TASK TO CARRY OUT: From the entries below, write out exactly the lines between the line holding "### GlobalCertificatesQueryInput" and the line holding "installation system (old)</td>", inclusive, excluding any pictures.

DATA EXTRACT:
# # # #
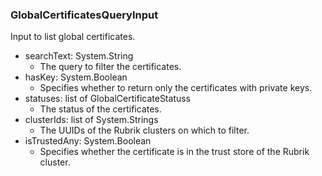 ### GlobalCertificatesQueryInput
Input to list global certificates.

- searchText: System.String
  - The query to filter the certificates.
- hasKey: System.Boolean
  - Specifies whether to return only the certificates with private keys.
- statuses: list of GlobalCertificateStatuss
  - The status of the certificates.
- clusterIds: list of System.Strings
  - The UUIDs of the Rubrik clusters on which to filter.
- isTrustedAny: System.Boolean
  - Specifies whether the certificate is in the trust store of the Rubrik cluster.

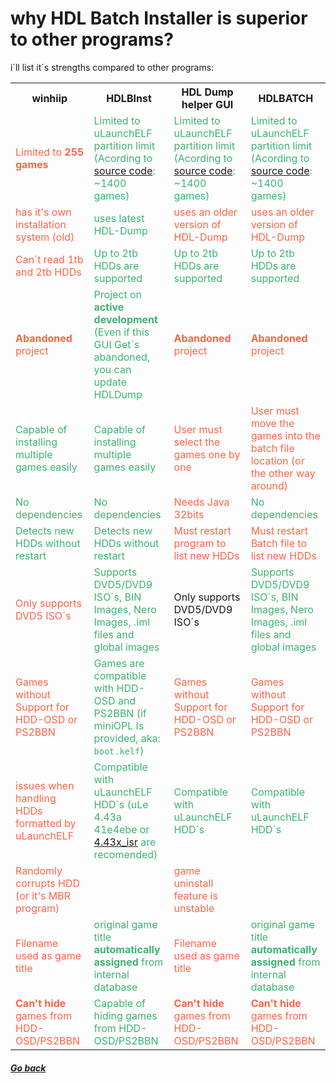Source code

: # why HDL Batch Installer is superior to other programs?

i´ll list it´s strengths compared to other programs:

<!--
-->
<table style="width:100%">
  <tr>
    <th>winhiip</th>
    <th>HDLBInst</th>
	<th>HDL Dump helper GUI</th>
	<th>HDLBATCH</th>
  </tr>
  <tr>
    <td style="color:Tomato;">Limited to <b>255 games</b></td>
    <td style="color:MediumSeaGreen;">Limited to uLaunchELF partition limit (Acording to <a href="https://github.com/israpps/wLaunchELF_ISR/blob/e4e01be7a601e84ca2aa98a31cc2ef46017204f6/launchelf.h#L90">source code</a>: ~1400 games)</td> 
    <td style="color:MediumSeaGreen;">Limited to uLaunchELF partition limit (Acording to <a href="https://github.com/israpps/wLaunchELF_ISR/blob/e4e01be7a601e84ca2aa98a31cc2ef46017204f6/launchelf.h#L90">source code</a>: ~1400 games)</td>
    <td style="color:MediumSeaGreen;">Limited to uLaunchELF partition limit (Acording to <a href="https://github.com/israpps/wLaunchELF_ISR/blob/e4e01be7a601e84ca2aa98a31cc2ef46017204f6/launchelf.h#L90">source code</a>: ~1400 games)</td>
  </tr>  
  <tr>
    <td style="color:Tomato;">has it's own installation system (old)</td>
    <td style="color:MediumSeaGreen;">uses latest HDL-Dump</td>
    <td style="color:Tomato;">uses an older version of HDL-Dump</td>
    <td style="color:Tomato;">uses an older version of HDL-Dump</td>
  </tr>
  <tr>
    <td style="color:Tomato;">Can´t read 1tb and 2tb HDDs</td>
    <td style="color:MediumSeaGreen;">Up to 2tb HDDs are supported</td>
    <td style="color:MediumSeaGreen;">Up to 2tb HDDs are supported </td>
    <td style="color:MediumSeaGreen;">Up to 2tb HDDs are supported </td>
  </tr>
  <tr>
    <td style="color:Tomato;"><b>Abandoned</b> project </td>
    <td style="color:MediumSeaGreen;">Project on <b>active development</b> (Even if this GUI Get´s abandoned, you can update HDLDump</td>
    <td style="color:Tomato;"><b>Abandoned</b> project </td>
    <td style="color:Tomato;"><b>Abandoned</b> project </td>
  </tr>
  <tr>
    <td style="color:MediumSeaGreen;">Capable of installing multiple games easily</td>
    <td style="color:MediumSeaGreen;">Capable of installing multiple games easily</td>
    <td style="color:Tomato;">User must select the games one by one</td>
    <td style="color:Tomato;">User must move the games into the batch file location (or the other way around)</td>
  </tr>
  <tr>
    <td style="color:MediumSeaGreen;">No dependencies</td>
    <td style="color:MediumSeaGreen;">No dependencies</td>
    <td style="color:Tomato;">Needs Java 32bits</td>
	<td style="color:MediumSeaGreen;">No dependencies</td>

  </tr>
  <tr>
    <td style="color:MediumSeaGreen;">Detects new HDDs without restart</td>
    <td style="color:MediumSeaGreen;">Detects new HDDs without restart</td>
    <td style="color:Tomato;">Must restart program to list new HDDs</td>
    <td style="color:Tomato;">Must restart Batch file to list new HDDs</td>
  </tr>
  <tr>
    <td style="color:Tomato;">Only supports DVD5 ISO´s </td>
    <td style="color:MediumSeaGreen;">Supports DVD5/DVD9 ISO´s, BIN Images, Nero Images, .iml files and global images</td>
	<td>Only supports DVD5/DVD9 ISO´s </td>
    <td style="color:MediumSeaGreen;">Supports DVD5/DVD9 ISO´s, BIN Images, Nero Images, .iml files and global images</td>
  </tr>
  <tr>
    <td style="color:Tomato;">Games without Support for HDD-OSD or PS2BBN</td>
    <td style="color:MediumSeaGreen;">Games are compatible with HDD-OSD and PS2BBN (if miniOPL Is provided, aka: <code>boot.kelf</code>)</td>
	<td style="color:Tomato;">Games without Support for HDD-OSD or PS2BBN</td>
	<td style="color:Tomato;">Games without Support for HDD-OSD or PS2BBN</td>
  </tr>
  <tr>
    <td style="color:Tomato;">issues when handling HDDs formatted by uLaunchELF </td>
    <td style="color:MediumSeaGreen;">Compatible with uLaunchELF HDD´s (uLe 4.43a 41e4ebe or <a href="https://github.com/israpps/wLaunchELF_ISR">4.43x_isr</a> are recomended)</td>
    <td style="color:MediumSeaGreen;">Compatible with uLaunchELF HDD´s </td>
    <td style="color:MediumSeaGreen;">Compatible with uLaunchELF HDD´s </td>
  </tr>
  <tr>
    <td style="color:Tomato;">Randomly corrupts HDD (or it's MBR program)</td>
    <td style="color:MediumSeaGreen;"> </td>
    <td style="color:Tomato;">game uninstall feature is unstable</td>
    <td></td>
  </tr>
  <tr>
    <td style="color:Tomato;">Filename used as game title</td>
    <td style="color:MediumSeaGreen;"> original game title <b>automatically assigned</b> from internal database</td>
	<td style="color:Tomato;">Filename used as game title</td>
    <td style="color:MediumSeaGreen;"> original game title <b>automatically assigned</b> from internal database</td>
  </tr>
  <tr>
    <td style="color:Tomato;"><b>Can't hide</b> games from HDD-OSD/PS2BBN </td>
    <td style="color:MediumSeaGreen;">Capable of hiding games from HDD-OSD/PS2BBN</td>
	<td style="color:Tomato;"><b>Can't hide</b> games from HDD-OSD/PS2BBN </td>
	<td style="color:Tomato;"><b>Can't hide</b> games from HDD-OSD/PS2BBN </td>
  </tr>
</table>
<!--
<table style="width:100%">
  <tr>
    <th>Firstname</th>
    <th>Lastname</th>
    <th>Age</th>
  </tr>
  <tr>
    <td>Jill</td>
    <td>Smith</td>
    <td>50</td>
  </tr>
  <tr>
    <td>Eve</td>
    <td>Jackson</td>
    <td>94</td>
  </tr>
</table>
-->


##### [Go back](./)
# # # #
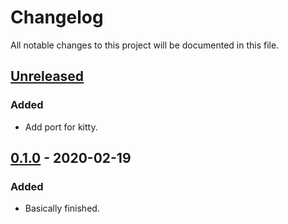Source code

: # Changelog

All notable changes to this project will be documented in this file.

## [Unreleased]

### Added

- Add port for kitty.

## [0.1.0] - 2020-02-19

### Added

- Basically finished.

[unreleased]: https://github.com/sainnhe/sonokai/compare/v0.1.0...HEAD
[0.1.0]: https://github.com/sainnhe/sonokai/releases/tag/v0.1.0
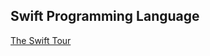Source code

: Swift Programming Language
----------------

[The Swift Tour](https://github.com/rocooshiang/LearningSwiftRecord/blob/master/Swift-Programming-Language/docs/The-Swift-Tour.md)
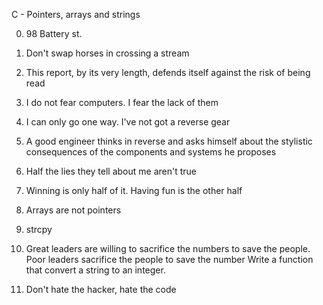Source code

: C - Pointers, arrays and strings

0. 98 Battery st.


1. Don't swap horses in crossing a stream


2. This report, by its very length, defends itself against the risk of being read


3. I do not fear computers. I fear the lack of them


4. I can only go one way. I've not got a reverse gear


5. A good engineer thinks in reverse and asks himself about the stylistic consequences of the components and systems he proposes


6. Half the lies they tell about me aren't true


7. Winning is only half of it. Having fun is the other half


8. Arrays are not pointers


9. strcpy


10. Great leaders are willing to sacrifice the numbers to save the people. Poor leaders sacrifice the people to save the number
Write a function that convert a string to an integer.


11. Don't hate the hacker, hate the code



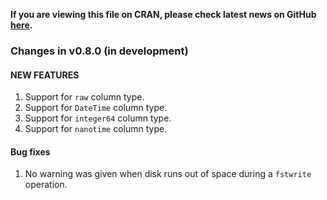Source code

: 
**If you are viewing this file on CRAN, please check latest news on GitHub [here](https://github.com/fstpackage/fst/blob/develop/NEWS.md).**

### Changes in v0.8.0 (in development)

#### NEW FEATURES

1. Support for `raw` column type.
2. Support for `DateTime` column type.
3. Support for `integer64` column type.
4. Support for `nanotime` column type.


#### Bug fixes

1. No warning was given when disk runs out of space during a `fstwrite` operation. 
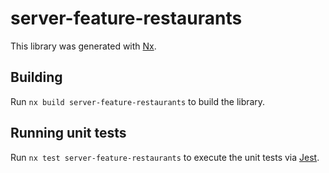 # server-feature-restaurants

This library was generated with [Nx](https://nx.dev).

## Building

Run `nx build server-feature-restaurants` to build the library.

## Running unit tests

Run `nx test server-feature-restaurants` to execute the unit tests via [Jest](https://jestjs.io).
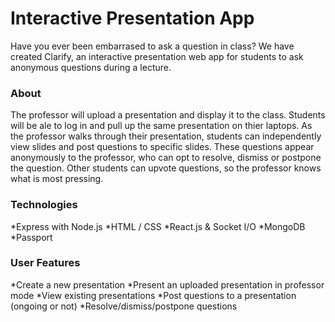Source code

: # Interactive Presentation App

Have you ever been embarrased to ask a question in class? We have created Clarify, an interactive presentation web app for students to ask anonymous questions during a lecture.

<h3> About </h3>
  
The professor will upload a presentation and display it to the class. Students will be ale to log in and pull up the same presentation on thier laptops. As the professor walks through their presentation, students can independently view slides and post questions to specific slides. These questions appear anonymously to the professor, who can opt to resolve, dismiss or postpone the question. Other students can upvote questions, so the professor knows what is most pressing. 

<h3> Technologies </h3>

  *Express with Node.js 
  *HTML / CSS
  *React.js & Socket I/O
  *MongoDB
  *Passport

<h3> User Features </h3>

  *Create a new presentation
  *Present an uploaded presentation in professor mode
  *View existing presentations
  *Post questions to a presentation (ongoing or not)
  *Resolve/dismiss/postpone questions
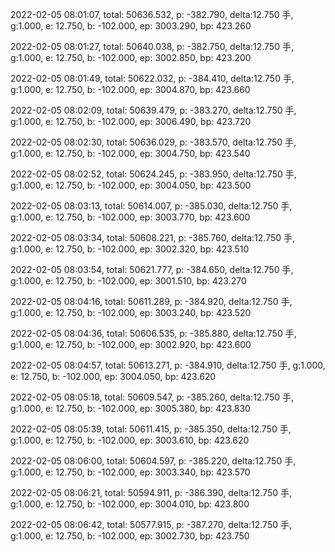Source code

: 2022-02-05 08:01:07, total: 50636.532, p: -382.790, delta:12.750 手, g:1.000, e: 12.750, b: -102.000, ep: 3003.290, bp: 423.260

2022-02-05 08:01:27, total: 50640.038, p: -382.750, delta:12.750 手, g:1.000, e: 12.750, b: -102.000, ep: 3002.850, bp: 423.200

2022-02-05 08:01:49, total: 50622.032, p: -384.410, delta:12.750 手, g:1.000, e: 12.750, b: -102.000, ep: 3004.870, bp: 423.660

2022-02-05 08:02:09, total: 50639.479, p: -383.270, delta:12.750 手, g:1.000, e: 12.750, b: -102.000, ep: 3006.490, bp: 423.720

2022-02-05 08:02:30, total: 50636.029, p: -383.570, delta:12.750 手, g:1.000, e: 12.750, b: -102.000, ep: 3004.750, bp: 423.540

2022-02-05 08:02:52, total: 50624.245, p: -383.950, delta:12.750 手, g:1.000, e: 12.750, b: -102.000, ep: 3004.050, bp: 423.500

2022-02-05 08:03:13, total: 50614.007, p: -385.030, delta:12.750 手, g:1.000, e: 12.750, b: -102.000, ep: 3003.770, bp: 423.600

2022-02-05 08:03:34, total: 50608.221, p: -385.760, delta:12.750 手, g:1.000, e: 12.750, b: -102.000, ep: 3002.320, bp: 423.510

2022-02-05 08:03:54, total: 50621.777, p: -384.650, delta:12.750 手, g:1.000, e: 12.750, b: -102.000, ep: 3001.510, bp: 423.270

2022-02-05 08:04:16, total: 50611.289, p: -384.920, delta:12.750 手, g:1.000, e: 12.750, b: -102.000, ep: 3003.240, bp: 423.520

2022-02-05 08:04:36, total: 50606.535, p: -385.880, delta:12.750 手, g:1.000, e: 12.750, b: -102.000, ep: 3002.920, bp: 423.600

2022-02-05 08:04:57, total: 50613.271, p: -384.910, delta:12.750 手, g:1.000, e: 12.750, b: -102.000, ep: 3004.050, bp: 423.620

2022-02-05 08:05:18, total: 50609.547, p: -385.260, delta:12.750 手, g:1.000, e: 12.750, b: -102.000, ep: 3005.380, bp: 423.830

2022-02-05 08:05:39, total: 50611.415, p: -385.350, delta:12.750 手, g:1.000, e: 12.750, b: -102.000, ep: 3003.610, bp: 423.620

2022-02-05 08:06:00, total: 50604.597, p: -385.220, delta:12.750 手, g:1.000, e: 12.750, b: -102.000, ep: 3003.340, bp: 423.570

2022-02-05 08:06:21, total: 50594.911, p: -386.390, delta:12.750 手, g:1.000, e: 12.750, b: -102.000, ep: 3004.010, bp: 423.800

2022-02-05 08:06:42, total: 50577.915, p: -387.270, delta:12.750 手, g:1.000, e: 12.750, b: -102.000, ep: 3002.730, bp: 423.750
# # # #
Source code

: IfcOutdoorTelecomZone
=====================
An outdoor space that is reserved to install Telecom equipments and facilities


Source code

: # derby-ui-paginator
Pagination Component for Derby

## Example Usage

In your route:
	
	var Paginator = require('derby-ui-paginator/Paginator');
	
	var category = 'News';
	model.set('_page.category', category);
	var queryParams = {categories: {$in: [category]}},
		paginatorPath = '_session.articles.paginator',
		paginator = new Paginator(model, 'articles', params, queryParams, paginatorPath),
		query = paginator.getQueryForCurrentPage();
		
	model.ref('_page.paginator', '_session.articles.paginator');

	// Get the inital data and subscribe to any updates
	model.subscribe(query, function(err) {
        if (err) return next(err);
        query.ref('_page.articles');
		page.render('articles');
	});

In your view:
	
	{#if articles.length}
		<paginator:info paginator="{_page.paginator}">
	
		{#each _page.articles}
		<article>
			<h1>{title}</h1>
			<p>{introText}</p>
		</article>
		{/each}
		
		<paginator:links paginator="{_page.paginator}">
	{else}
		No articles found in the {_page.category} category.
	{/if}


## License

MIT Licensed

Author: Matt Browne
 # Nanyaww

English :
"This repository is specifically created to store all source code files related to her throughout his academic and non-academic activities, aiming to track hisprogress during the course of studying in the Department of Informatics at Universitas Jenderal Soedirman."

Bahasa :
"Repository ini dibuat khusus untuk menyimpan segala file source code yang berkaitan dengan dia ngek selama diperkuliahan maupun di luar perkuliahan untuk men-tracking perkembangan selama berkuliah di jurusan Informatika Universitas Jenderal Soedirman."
# # # #
REPLY TO THE TASK:
 ### GlobalCertificatesQueryInput
Input to list global certificates.

- searchText: System.String
  - The query to filter the certificates.
- hasKey: System.Boolean
  - Specifies whether to return only the certificates with private keys.
- statuses: list of GlobalCertificateStatuss
  - The status of the certificates.
- clusterIds: list of System.Strings
  - The UUIDs of the Rubrik clusters on which to filter.
- isTrustedAny: System.Boolean
  - Specifies whether the certificate is in the trust store of the Rubrik cluster.

Source code

: # why HDL Batch Installer is superior to other programs?

i´ll list it´s strengths compared to other programs:

<!--
-->
<table style="width:100%">
  <tr>
    <th>winhiip</th>
    <th>HDLBInst</th>
	<th>HDL Dump helper GUI</th>
	<th>HDLBATCH</th>
  </tr>
  <tr>
    <td style="color:Tomato;">Limited to <b>255 games</b></td>
    <td style="color:MediumSeaGreen;">Limited to uLaunchELF partition limit (Acording to <a href="https://github.com/israpps/wLaunchELF_ISR/blob/e4e01be7a601e84ca2aa98a31cc2ef46017204f6/launchelf.h#L90">source code</a>: ~1400 games)</td> 
    <td style="color:MediumSeaGreen;">Limited to uLaunchELF partition limit (Acording to <a href="https://github.com/israpps/wLaunchELF_ISR/blob/e4e01be7a601e84ca2aa98a31cc2ef46017204f6/launchelf.h#L90">source code</a>: ~1400 games)</td>
    <td style="color:MediumSeaGreen;">Limited to uLaunchELF partition limit (Acording to <a href="https://github.com/israpps/wLaunchELF_ISR/blob/e4e01be7a601e84ca2aa98a31cc2ef46017204f6/launchelf.h#L90">source code</a>: ~1400 games)</td>
  </tr>  
  <tr>
    <td style="color:Tomato;">has it's own installation system (old)</td>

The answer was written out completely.